For the $10$ observations:
 $1.8 2.3 2.1 1.9 2.1 2.4 2.0 2.0 1.9 2.1$
the stem and leaf display is:
```1  1  8
3  1  99
5  2  00
5  2  111
2  2
2  2  3
1  2  4```
where the leaf digit unit is $0.1$ so that $1$ $8$ represents $1.8$ (i.e., $18×0.1$). The leaf digit unit distinguishes between the numbers $18.0$, $1.8$, $0.18$, etc. which may otherwise all be represented by $1$ $8$.
Included in the above display is an initial column specifying the cumulative count of values, up to and including that particular line, from either the top or bottom of the display, whichever is smaller. An exception to this is when the line on which the median lies is reached, in which case the actual count of values on that line is displayed, rather than a cumulative count, and this is highlighted by enclosing the count in parentheses. In this case the median is $2.05$ and thus falls between the two lines at which the cumulative count has reached $n/2$ where $n$ is the number of observations.
Some of the other features of the stem and leaf display are illustrated by the following two examples.
For the $30$ observations:
 $-19.0 -3.0 -1.0 0.0 1.0 2.0 2.0 3.0 3.0 3.0 4.0 4.0 4.0 4.0 4.0 5.0 5.0 5.0 5.0 6.0 6.0 6.0 7.0 7.0 8.0 10.0 11.0 11.0 13.0 31.0$
the stem and leaf display may be:
``` 1   1.  9
1   1*
1  -0.
3  -0*  13
15  +0*  012233344444
15  +0.  55556667788
5   1*  011
2   1.  3
1   2
1   2.
1   3   1
```
In the above display all the data are plotted and the leaf digit unit is $1.0$. Also in this display different leaves, that is different digits, may be plotted on a particular line. In this case we have $5$ possible digits per line, that is $2$ lines per stem, and these are represented as follows:
• * indicates that the line may contain the digits $0$ to 4;
• . indicates that the line may contain the digits $5$ to $9$.
Alternatively the stem and leaf display may look like:
```      LO   -19

2   -0*  3
3   +0T  1
5   +0*  01
10   +0T  22333
( 9)  +0F  444445555
11   +0*  66677
6   +0T  8
5    1*  011
2    1T  3

HI   31
```
Again the leaf digit unit is $1.0$ but in this display just the data between the fences, which are the hinges $±1\frac{1}{2}×\text{}$ the inter-hinge range, are plotted. Any data points that fall outside the fences are presented separately in the display under the headings LO for those points below the lower fence and HI for those points above the upper fence.
Again in this display different leaves, that is different digits, may be plotted on a particular line.
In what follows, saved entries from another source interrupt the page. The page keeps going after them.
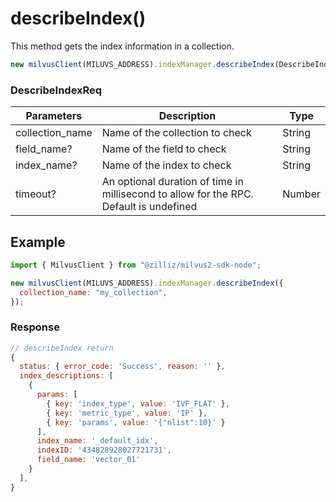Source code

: # describeIndex()

This method gets the index information in a collection.

```javascript
new milvusClient(MILUVS_ADDRESS).indexManager.describeIndex(DescribeIndexReq);
```

### DescribeIndexReq

| Parameters      | Description                                                                            | Type   |
| --------------- | -------------------------------------------------------------------------------------- | ------ |
| collection_name | Name of the collection to check                                                        | String |
| field_name?     | Name of the field to check                                                             | String |
| index_name?     | Name of the index to check                                                             | String |
| timeout?        | An optional duration of time in millisecond to allow for the RPC. Default is undefined | Number |

## Example

```javascript
import { MilvusClient } from "@zilliz/milvus2-sdk-node";

new milvusClient(MILUVS_ADDRESS).indexManager.describeIndex({
  collection_name: "my_collection",
});
```

### Response

```javascript
// describeIndex return
{
  status: { error_code: 'Success', reason: '' },
  index_descriptions: [
    {
      params: [
        { key: 'index_type', value: 'IVF_FLAT' },
        { key: 'metric_type', value: 'IP' },
        { key: 'params', value: '{"nlist":10}' }
      ],
      index_name: '_default_idx',
      indexID: '434828928027721731',
      field_name: 'vector_01'
    }
  ],
}
```
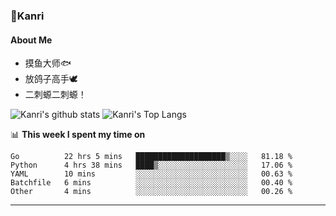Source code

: ### 🌱Kanri
#### About Me
- 摸鱼大师🐟
- 放鸽子高手🕊
- 二刺螈二刺螈！

![Kanri's github stats](https://github-readme-stats.vercel.app/api?username=Yiwen-Chan&show_icons=true&theme=vue&line_height=20)
![Kanri's Top Langs](https://github-readme-stats.vercel.app/api/top-langs/?username=Yiwen-Chan&layout=compact&theme=vue&card_width=270)

📊 **This week I spent my time on**
<!--START_SECTION:waka-->
```text
Go          22 hrs 5 mins   ████████████████████▒░░░░   81.18 % 
Python      4 hrs 38 mins   ████▒░░░░░░░░░░░░░░░░░░░░   17.06 % 
YAML        10 mins         ░░░░░░░░░░░░░░░░░░░░░░░░░   00.63 % 
Batchfile   6 mins          ░░░░░░░░░░░░░░░░░░░░░░░░░   00.40 % 
Other       4 mins          ░░░░░░░░░░░░░░░░░░░░░░░░░   00.26 % 
```
<!--END_SECTION:waka-->

***

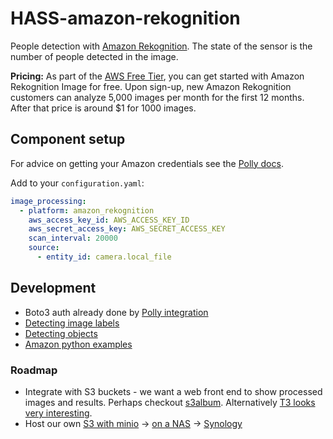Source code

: # HASS-amazon-rekognition
People detection with [Amazon Rekognition](https://aws.amazon.com/rekognition/). The state of the sensor is the number of people detected in the image.

**Pricing:** As part of the [AWS Free Tier](https://aws.amazon.com/rekognition/pricing/), you can get started with Amazon Rekognition Image for free. Upon sign-up, new Amazon Rekognition customers can analyze 5,000 images per month for the first 12 months. After that price is around $1 for 1000 images.

## Component setup
For advice on getting your Amazon credentials see the [Polly docs](https://www.home-assistant.io/components/tts.amazon_polly/).

Add to your `configuration.yaml`:
```yaml
image_processing:
  - platform: amazon_rekognition
    aws_access_key_id: AWS_ACCESS_KEY_ID
    aws_secret_access_key: AWS_SECRET_ACCESS_KEY
    scan_interval: 20000
    source:
      - entity_id: camera.local_file
```

## Development
* Boto3 auth already done by [Polly integration](https://github.com/home-assistant/home-assistant/blob/master/homeassistant/components/tts/amazon_polly.py)
* [Detecting image labels](https://docs.aws.amazon.com/rekognition/latest/dg/labels-detect-labels-image.html)
* [Detecting objects](https://docs.aws.amazon.com/rekognition/latest/dg/images-s3.html)
* [Amazon python examples](https://github.com/awsdocs/amazon-rekognition-developer-guide/tree/master/code_examples/python_examples/image)

### Roadmap
* Integrate with S3 buckets - we want a web front end to show processed images and results. Perhaps checkout [s3album](https://github.com/toehio/s3album). Alternatively [T3 looks very interesting](https://github.com/quiltdata/t4).
* Host our own [S3 with minio](https://github.com/minio/minio) -> [on a NAS](https://docs.minio.io/docs/minio-gateway-for-nas.html) -> [Synology](https://github.com/minio/minio/issues/4210)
However in this case we have $2$ possible digits per line, that is $5$ lines per stem, and these are represented as follows
• * indicates that the line may contain the digits $0$ or $1$;
• T indicates that the line may contain the digits $2$ or $3$;
• F indicates that the line may contain the digits $4$ or $5$;
• S indicates that the line may contain the digits $6$ or $7$;
• . indicates that the line may contain the digits $8$ or $9$.
A display may also allow $10$ different digits ($0$ to $9$) per line, that is $1$ line per stem, or just $1$ digit per line, that is $10$ lines per stem, as in the first of the three examples above.
Note that the median here is $4.5$. This falls between two lines in the first display but is highlighted on the second display since it lies on a particular line.
Finally if there are positive and negative numbers on the display these are highlighted by a $+$ or $-$ sign where the distinction is required, that is near the zero-point.
If there are too many leaves to fit in the plot width allowed, nag_stat_plot_stem_leaf (g01ar) plots as many leaves as possible and places an asterisk to the right to indicate that some leaves are not displayed. If this occurs and you wish to be able to plot all the leaves then the width of the plot may be adjusted.
Options also allow the leaf unit and the height of the display to be specified by you or calculated by nag_stat_plot_stem_leaf (g01ar). These arguments may be used to control the type of the display you wish to obtain. Fixing the unit and changing the height of the display may alter the number of lines used per stem, that is the number of different digits per line. nag_stat_plot_stem_leaf (g01ar) will choose a display for the fixed unit that attempts to make as much use of the available height as possible, thus increasing the height may allow for more lines per stem whereas decreasing the height may force the display to use fewer lines per stem. Similarly you may wish to fix the height and vary the leaf digit unit used on the display. See Further Comments for further details.
The display is returned in a character array with the option of printing the display.

## References

Erickson B H and Nosanchuk T A (1985) Understanding Data Open University Press, Milton Keynes
Tukey J W (1977) Exploratory Data Analysis Addison–Wesley
Velleman P F and Hoaglin D C (1981) Applications, Basics, and Computing of Exploratory Data Analysis Duxbury Press, Boston, MA

## Parameters

### Compulsory Input Parameters

1:     $\mathrm{y}\left({\mathbf{n}}\right)$ – double array
The $n$ observations.
2:     $\mathrm{nstepx}$int64int32nag_int scalar
The number of character positions to be plotted horizontally.
Constraint: ${\mathbf{nstepx}}\ge 35$.
3:     $\mathrm{nstepy}$int64int32nag_int scalar
The maximum number of character positions to be plotted vertically.
If ${\mathbf{nstepy}}\le 0$ a suitable value will be used by nag_stat_plot_stem_leaf (g01ar) for the number of character positions to be plotted vertically. This will clearly be less than or equal to the value of ldplot.
Constraint: ${\mathbf{nstepy}}\le 0$ or ${\mathbf{nstepy}}\ge 5$.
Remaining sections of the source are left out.